Work instruction
Reproduce word for word the lines between those holding "# 2: Bet on Black or Red?" and "2) Avoid betting", inclusive, and nothing else from the data below.

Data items
============

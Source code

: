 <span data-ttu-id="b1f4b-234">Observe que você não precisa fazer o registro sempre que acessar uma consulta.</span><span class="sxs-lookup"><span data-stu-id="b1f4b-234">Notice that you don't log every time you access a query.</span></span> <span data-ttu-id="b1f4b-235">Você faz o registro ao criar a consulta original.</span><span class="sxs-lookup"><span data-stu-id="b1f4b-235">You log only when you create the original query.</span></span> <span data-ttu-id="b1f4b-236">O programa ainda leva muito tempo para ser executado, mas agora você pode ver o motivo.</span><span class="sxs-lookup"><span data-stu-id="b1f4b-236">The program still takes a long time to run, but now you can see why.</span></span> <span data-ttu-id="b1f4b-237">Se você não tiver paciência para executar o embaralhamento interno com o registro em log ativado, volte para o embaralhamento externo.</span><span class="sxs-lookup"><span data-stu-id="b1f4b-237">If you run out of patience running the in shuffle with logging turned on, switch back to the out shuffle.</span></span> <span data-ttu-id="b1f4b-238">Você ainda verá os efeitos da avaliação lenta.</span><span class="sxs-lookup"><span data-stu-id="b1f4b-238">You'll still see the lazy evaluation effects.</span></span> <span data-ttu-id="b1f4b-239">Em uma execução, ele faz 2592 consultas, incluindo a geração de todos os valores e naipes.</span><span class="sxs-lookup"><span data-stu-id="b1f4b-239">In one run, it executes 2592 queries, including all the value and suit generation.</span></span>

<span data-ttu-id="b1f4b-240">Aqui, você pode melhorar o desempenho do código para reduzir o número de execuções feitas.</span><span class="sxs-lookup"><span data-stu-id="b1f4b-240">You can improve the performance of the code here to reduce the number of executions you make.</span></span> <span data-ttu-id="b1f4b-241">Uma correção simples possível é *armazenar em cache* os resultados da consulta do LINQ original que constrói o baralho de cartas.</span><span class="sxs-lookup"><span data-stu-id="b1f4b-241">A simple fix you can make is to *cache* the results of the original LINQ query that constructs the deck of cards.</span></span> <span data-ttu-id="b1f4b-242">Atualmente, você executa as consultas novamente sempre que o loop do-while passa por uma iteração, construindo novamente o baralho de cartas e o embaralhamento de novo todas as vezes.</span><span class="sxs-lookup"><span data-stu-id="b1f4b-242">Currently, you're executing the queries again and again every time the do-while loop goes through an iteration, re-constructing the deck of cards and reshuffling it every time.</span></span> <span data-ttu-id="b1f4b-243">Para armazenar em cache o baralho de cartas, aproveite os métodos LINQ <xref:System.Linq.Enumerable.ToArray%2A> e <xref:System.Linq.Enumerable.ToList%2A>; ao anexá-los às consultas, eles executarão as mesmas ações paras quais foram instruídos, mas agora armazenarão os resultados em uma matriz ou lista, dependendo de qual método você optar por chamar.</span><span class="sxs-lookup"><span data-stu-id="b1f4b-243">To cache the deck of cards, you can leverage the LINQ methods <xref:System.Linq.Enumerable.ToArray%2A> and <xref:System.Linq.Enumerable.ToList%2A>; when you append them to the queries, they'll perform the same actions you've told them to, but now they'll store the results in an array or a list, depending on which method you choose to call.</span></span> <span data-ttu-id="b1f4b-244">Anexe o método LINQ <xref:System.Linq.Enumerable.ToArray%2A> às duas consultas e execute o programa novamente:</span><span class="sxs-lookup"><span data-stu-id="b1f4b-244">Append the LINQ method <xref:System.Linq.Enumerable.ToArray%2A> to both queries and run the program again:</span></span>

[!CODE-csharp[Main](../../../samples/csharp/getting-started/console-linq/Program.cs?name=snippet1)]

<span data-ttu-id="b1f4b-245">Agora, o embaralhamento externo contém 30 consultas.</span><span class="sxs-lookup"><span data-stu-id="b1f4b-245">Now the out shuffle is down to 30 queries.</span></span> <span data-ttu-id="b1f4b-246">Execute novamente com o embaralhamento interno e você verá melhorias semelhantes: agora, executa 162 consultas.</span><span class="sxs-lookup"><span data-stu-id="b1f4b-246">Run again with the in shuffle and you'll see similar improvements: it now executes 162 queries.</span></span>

============

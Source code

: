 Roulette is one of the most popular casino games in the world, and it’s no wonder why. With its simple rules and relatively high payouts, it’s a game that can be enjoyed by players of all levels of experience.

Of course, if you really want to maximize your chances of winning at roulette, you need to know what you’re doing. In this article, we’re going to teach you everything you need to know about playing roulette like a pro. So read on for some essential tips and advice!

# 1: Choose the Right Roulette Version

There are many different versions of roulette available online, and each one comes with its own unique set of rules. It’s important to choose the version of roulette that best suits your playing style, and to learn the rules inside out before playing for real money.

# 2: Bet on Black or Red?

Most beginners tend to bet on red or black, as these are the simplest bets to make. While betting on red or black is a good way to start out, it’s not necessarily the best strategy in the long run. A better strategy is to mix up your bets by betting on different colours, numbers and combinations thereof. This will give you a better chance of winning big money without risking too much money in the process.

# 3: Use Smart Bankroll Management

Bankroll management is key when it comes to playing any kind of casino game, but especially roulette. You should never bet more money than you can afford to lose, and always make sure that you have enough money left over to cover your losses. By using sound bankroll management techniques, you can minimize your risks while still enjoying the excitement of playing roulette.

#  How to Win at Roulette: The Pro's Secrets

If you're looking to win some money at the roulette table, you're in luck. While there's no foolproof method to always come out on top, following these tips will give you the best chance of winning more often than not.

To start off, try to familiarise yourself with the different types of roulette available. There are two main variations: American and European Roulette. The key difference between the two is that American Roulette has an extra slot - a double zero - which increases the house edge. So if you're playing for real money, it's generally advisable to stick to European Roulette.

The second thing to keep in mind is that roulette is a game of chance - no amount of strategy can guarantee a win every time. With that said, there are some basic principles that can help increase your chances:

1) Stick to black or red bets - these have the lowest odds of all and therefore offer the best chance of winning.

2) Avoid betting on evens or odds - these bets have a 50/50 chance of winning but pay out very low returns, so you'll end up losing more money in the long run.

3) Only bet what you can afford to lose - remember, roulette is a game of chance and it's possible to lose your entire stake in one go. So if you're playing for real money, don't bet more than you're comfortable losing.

============

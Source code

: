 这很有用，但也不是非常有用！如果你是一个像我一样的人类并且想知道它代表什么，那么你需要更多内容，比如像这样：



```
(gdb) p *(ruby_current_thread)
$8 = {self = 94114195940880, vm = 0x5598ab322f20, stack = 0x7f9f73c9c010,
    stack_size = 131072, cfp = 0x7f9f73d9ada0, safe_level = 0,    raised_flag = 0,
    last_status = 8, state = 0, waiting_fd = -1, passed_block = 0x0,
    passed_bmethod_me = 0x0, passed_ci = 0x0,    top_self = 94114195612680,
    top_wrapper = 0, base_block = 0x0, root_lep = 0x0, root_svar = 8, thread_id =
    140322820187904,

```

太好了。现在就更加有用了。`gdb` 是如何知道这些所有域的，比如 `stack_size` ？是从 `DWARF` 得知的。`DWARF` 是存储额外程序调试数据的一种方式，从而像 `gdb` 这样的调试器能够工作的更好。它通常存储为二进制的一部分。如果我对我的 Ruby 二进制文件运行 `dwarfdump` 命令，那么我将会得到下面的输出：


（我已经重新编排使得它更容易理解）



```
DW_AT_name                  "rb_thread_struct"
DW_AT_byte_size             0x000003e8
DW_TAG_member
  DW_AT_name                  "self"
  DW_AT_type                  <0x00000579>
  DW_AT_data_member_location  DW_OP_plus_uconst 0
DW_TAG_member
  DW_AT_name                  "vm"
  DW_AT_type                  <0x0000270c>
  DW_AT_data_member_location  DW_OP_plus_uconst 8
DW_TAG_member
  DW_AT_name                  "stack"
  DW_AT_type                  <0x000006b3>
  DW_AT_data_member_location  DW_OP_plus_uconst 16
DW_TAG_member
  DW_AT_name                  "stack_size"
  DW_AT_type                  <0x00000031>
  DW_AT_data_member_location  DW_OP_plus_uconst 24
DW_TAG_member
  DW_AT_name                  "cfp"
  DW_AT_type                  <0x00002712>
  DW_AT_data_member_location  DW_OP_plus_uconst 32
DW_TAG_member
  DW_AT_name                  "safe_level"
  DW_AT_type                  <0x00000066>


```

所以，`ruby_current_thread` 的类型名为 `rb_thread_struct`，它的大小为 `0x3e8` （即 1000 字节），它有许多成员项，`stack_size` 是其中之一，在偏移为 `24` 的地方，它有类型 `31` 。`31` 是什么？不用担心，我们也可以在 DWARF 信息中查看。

============

Written solution
# 2: Bet on Black or Red?

Most beginners tend to bet on red or black, as these are the simplest bets to make. While betting on red or black is a good way to start out, it’s not necessarily the best strategy in the long run. A better strategy is to mix up your bets by betting on different colours, numbers and combinations thereof. This will give you a better chance of winning big money without risking too much money in the process.

# 3: Use Smart Bankroll Management

Bankroll management is key when it comes to playing any kind of casino game, but especially roulette. You should never bet more money than you can afford to lose, and always make sure that you have enough money left over to cover your losses. By using sound bankroll management techniques, you can minimize your risks while still enjoying the excitement of playing roulette.

#  How to Win at Roulette: The Pro's Secrets

If you're looking to win some money at the roulette table, you're in luck. While there's no foolproof method to always come out on top, following these tips will give you the best chance of winning more often than not.

To start off, try to familiarise yourself with the different types of roulette available. There are two main variations: American and European Roulette. The key difference between the two is that American Roulette has an extra slot - a double zero - which increases the house edge. So if you're playing for real money, it's generally advisable to stick to European Roulette.

The second thing to keep in mind is that roulette is a game of chance - no amount of strategy can guarantee a win every time. With that said, there are some basic principles that can help increase your chances:

1) Stick to black or red bets - these have the lowest odds of all and therefore offer the best chance of winning.

2) Avoid betting on evens or odds - these bets have a 50/50 chance of winning but pay out very low returns, so you'll end up losing more money in the long run.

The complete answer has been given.